OMG! Can you believe that I didn't get called in to see either Judge LAnce Ito nor Diane Sawyer's faces telling me that I am providing a great service to my community? Well, I did complete a service. I like to call it 'disgruntled brat of LA county.' Others may regard it as a shining sliver of service in an otherwise overcast and bleak world, overrun with mongrels out to eat only bones and bread. Why bread? Why not ask, why mongrels? Hmmmm.....discuss.

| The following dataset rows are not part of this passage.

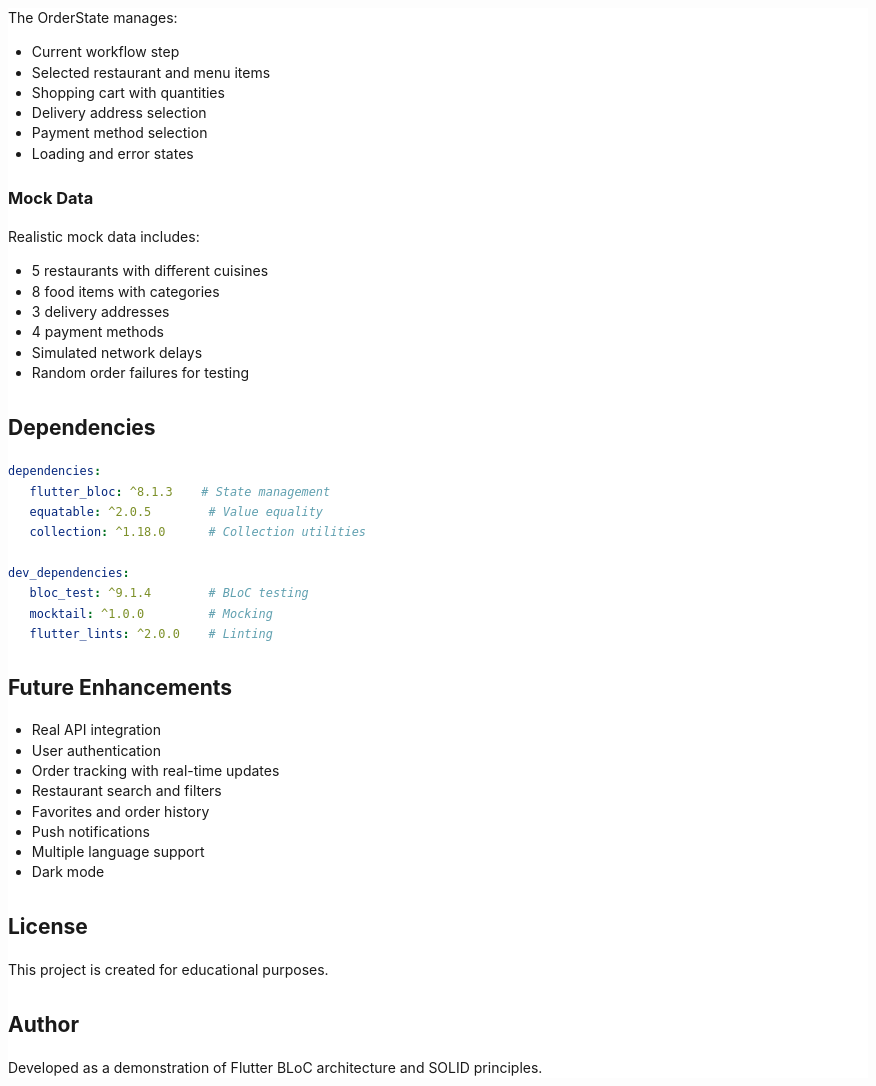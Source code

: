 The OrderState manages:
- Current workflow step
- Selected restaurant and menu items
- Shopping cart with quantities
- Delivery address selection
- Payment method selection
- Loading and error states

### Mock Data

Realistic mock data includes:
- 5 restaurants with different cuisines
- 8 food items with categories
- 3 delivery addresses
- 4 payment methods
- Simulated network delays
- Random order failures for testing

## Dependencies

```yaml
dependencies:
   flutter_bloc: ^8.1.3    # State management
   equatable: ^2.0.5        # Value equality
   collection: ^1.18.0      # Collection utilities

dev_dependencies:
   bloc_test: ^9.1.4        # BLoC testing
   mocktail: ^1.0.0         # Mocking
   flutter_lints: ^2.0.0    # Linting
```

## Future Enhancements

- Real API integration
- User authentication
- Order tracking with real-time updates
- Restaurant search and filters
- Favorites and order history
- Push notifications
- Multiple language support
- Dark mode

## License

This project is created for educational purposes.

## Author

Developed as a demonstration of Flutter BLoC architecture and SOLID principles.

So it is Friday and I have been home writing scripts all day long. Let me tell you, after a crazy windstorm blew through LA and knocked down many a power line in LA, it's odd that the next day, the day I choose to stay home and work, is absolutely GORGEOUS! The sun shines, it's warm, and my dog Moose, gets outside to kick some jogger ass. Did I mention he's aggressive and a chihuahua? I like to call him BM for Big Moose or Bowel Movement. You decide.
So what is my insanely attention deficit disorder mind fixated on for these next few seconds? Grindhouse of course! Can I just tell you that when I heard about the over 3 hour long film, I thought, crap. Last time I saw a movie that broke the 3 hour mark was Lord of the Rings: Return of the King. Though it was spellbindingly beautiful and an awesome flick, by the 2.5 hour, I started trying to stretch in my chair, and by the end of the movie, i had forgotten how to walk and how to pee. Old age is getting to me. That reminds me, my birthday is soon...April 20th.
So back to Grindhouse, what do i think? I think Tarantino's film 'Death Proof' is a lot better than Rodriguez's. Now granted, Rodriguez created a straight homage to the B zombie movies of yesteryear, but at the same time, when you have two flicks side by side, you have to be able to compare and contrast. And i liked Tarantino's because of the action, dialogue and twists! Now Rodriguez did have some silly funny dialogue moments, and Freddy and Rose did great jobs as the leads in the film, but still...At one point, I got up to get more popcorn.
Is 'Grindhouse' worth $11.75 to see? Well, personally, I don't think you lose anything by seeing it on TV, so you can wait for the video. But if you can find an $8 movie theater, man up, grab your wallet, insert your catheter and get ready to get grossed out and laugh.